As the Voyeur’s correspondence and voiced comments kept harking on the familiar theme of his alienation and agony, it occurred to me that he might be approaching something close to a mental breakdown; and I sometimes imagined him in terms of the psychotic anchorman in the 1976 film Network, who implodes: “I’m mad as hell, and I’m not going to take it anymore!” I was reminded as well of certain literary works from long ago: John Cheever’s 1947 story in the New Yorker “The Enormous Radio,” in which a couple’s marriage slowly suffers as their newly purchased radio mysteriously allows them to overhear and become affected by the conversations and secrets of their neighboring tenants; and Nathanael West’s 1933 novel, Miss Lonelyhearts, in which an advice-dispensing newspaper columnist becomes an unstable, irascible alcoholic due to his frustrations and sensitivities vis-à-vis his readers’ empty lives and dubious solutions.

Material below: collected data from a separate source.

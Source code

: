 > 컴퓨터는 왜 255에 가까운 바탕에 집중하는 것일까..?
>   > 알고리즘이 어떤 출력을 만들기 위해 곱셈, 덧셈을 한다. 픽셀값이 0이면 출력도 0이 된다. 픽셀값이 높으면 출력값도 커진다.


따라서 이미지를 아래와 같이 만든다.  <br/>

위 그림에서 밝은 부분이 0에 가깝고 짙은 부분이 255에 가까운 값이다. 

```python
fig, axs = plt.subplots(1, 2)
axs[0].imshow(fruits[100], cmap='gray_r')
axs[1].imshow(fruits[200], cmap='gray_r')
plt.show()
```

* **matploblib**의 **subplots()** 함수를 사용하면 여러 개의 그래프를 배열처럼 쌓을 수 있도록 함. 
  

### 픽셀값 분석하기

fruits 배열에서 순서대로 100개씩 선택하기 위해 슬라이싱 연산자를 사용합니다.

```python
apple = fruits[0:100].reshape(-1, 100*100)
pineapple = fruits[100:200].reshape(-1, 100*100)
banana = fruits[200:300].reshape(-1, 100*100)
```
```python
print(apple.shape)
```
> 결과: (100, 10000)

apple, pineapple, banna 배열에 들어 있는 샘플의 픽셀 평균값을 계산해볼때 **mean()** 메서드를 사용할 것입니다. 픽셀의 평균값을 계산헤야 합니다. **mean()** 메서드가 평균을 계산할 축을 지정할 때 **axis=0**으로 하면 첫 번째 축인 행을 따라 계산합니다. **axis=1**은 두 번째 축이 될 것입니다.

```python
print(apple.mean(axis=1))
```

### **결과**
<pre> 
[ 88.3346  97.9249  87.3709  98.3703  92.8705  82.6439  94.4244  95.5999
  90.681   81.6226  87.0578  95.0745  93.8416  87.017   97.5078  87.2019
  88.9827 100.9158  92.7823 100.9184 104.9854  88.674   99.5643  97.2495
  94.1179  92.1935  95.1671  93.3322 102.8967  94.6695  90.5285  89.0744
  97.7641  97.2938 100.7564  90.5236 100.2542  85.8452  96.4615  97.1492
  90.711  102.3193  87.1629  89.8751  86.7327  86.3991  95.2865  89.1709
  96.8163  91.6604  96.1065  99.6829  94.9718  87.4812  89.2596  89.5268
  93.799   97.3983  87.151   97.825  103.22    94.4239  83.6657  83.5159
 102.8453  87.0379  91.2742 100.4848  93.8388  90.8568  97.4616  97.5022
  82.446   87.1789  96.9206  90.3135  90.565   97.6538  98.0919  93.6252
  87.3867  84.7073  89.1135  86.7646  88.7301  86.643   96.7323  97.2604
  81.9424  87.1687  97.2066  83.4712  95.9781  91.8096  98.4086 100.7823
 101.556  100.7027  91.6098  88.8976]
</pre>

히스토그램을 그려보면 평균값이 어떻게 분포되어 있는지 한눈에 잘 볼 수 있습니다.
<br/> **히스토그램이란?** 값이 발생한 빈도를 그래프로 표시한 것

Except, in the Voyeur’s case, I believed his criticisms of other people were expressed without any sense of irony or self-awareness. Here was a snooper in the attic claiming the moral high ground while scrutinizing and judging his guests harshly, and, at the same time, appropriating for himself the right to pry with detachment and immunity.
And where was I in all this? I was the Voyeur’s pen pal, his confessor, perhaps, or an adjunct to a secret life he chose not to keep completely secret. Maybe he needed me as a confidant in addition to his longtime business partner and wife, Donna. He said that when he first confessed to Donna about his boyhood prowling outside the bedroom of his aunt Katheryn, Donna had been too astonished to reply. She had merely giggled.
Then she went on to ask, “You really mean you did that as a kid? And isn’t that what is called a ‘Peeping Tom?’” He replied, “No, it’s a trip in my exploration,” and later he expressed to her his desire to buy a motel and convert it into a “laboratory.”
This was early in their marriage, and, after he had found the motel he wanted, he approached her and asked, “Would you go along with me in this? We would have to keep this a secret—just you and me, and nobody else. This is how it will have to be.” Donna thought for a moment, and then answered, “Of course, and this is how it will be.”
But obviously the solo relationship with Donna was not enough for him, and in time I was invited into his privacy and through the mail I became an outlet—reading his version of what he saw and what he felt, and also sharing some of the personal grief and sadness he experienced as a family man. He wrote to me about the continuing problems of his teenage daughter, Dianne, and on more than one occasion he unburdened himself in letters and phone calls about his college-age son, Mark, who he said spent three months in jail after he and fellow students were arrested for holding up a restaurant, presumably for drug money.
“Mark never did drugs in high school, as far as I know,” he told me. “During his first year in college, he did fine. But the second year it seemed he got involved with some real jerks, smart jerks, and they performed an armed robbery. Why? Mark had a brand-new truck, he had all the clothes he wanted, he had all the money he wanted, he had his whole college paid for. And he goes out and commits robbery! Is that a reflection on his family’s values? Is that his dad’s fault? His mother’s fault? Mark had such great potential. He was studying to become a petroleum engineer, where the starting pay is about $200,000 a year. And so he and his friends rob a restaurant! They got forty-seven dollars.”